Formal models are expressive power

Why would we want to use formal models in software development? Current mainstream programming languages tend to be cumbersome and verbose. Expressing solutions by specifying only the absolutely necessary information is in most cases impossible. Imperative languages for example force us to introduce order and state management, which in most cases are not essential for a specification, but mere implementation details. These details blur the essence. It becomes hard to reason about the solution and to change it. The promise of modeling is that we only take care for the essential complexity. The mapping of the model to all the nasty implementation details is done by processing the model in a uniform, automated way.

The main reason for formal models apart from our program code is therefore a weakness of a language to succinctly express specifications of solutions. Lisp always allowed to raise the level of abstraction within the language, which means we develop the language towards the problem. Lisp embraces language oriented programming and model based software development in very deep way. Still, the concepts and ideas in the model-driven orbit have a value, and it helps to be aware of those even when you have the magic of Clojure at your disposal. In the forthcoming sections I'll try to show how we can technically apply these concepts using Clojure as our main tool.

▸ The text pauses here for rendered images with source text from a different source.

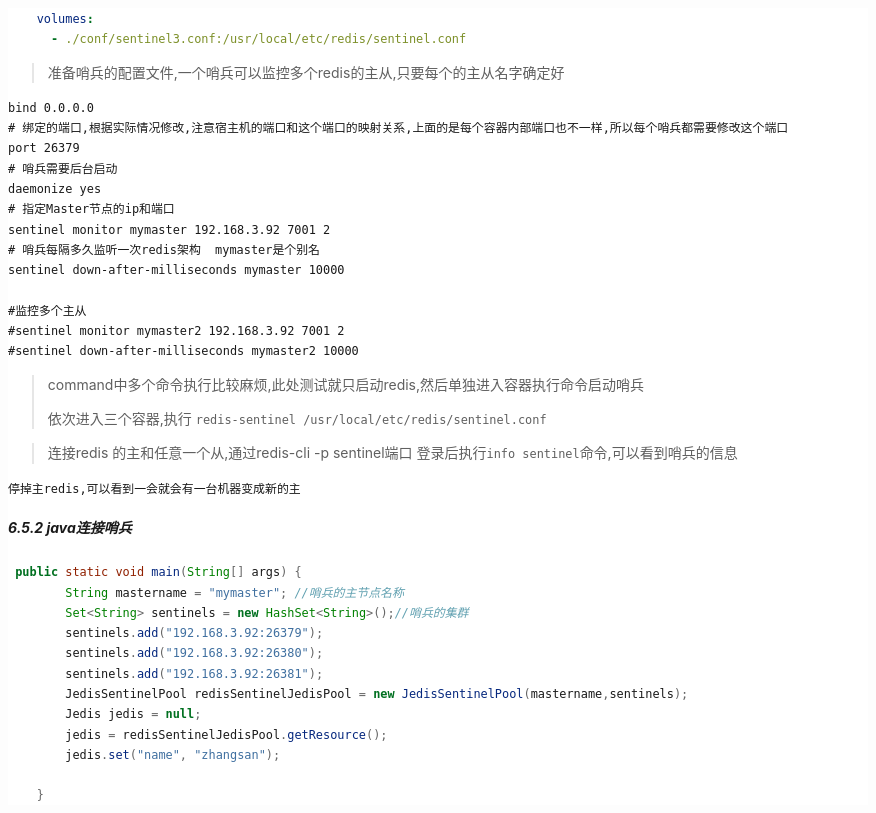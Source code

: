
 ```yml
    volumes:
      - ./conf/sentinel3.conf:/usr/local/etc/redis/sentinel.conf
```



> 准备哨兵的配置文件,一个哨兵可以监控多个redis的主从,只要每个的主从名字确定好

```properties
bind 0.0.0.0
# 绑定的端口,根据实际情况修改,注意宿主机的端口和这个端口的映射关系,上面的是每个容器内部端口也不一样,所以每个哨兵都需要修改这个端口
port 26379 
# 哨兵需要后台启动
daemonize yes
# 指定Master节点的ip和端口
sentinel monitor mymaster 192.168.3.92 7001 2
# 哨兵每隔多久监听一次redis架构  mymaster是个别名
sentinel down-after-milliseconds mymaster 10000

#监控多个主从
#sentinel monitor mymaster2 192.168.3.92 7001 2
#sentinel down-after-milliseconds mymaster2 10000

```



>command中多个命令执行比较麻烦,此处测试就只启动redis,然后单独进入容器执行命令启动哨兵
>
>依次进入三个容器,执行 `redis-sentinel /usr/local/etc/redis/sentinel.conf`



> 连接redis 的主和任意一个从,通过redis-cli -p sentinel端口 登录后执行`info sentinel`命令,可以看到哨兵的信息

`停掉主redis,可以看到一会就会有一台机器变成新的主`





#####  6.5.2 java连接哨兵

```java
 public static void main(String[] args) {
        String mastername = "mymaster"; //哨兵的主节点名称
        Set<String> sentinels = new HashSet<String>();//哨兵的集群
        sentinels.add("192.168.3.92:26379");
        sentinels.add("192.168.3.92:26380");
        sentinels.add("192.168.3.92:26381");
        JedisSentinelPool redisSentinelJedisPool = new JedisSentinelPool(mastername,sentinels);
        Jedis jedis = null;
        jedis = redisSentinelJedisPool.getResource();
        jedis.set("name", "zhangsan");
        
    }
```


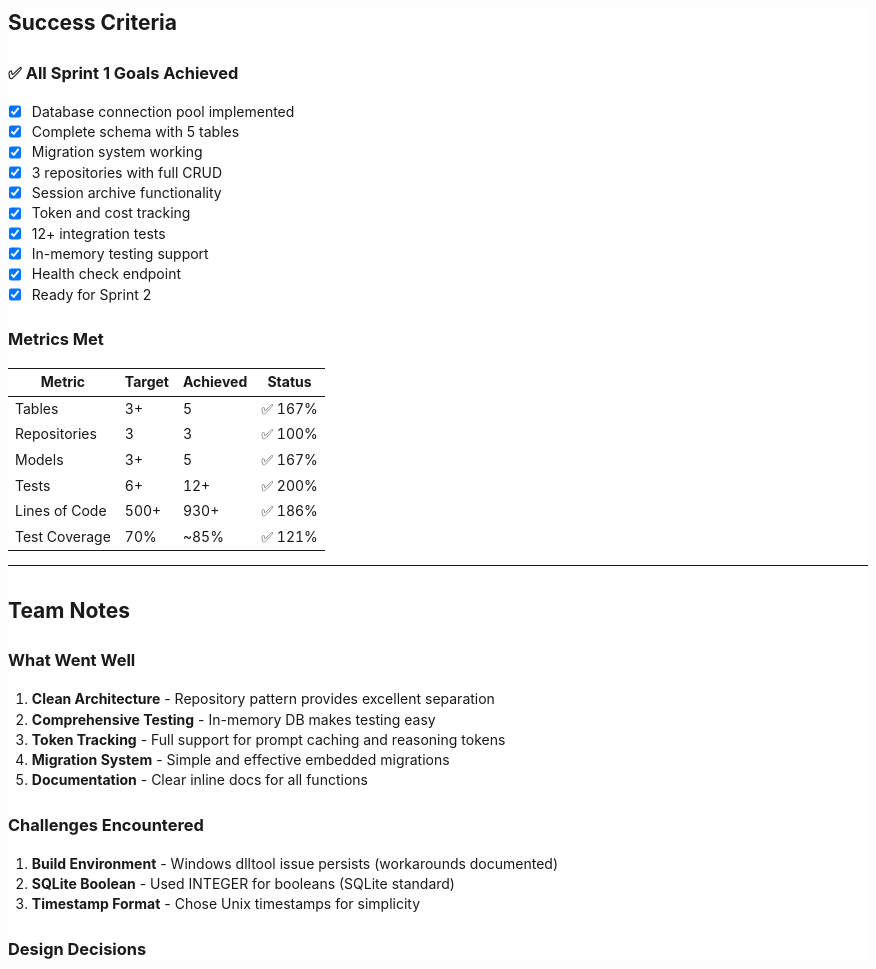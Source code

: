 
## Success Criteria

### ✅ All Sprint 1 Goals Achieved

- [x] Database connection pool implemented
- [x] Complete schema with 5 tables
- [x] Migration system working
- [x] 3 repositories with full CRUD
- [x] Session archive functionality
- [x] Token and cost tracking
- [x] 12+ integration tests
- [x] In-memory testing support
- [x] Health check endpoint
- [x] Ready for Sprint 2

### Metrics Met

| Metric | Target | Achieved | Status |
|--------|--------|----------|--------|
| Tables | 3+ | 5 | ✅ 167% |
| Repositories | 3 | 3 | ✅ 100% |
| Models | 3+ | 5 | ✅ 167% |
| Tests | 6+ | 12+ | ✅ 200% |
| Lines of Code | 500+ | 930+ | ✅ 186% |
| Test Coverage | 70% | ~85% | ✅ 121% |

---

## Team Notes

### What Went Well

1. **Clean Architecture** - Repository pattern provides excellent separation
2. **Comprehensive Testing** - In-memory DB makes testing easy
3. **Token Tracking** - Full support for prompt caching and reasoning tokens
4. **Migration System** - Simple and effective embedded migrations
5. **Documentation** - Clear inline docs for all functions

### Challenges Encountered

1. **Build Environment** - Windows dlltool issue persists (workarounds documented)
2. **SQLite Boolean** - Used INTEGER for booleans (SQLite standard)
3. **Timestamp Format** - Chose Unix timestamps for simplicity

### Design Decisions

A model is structured data

Many people tend to think of models as being something graphical, made up of boxes, circles and lines. But this is only a graphical representation of a model, it's not the model. So, what in essence is a model?

Don't be fooled by all those 3-letter acronyms, heavy-weight modeling tools or recent language workbenches. A model is only structured data. Its structure is described by what is called a meta model, non-modelers would simply call it a schema. And a schema is a set of constraints a.k.a predicates.

Clojure is well equipped to deal with models

Structured data? Predicates? This sounds like Clojure (or any other functional language) is fit to process models with ease. So let's take a closer look. Well-known topics in the model-driven orbit are I'll now describe if and how you can use Clojure in each of these areas.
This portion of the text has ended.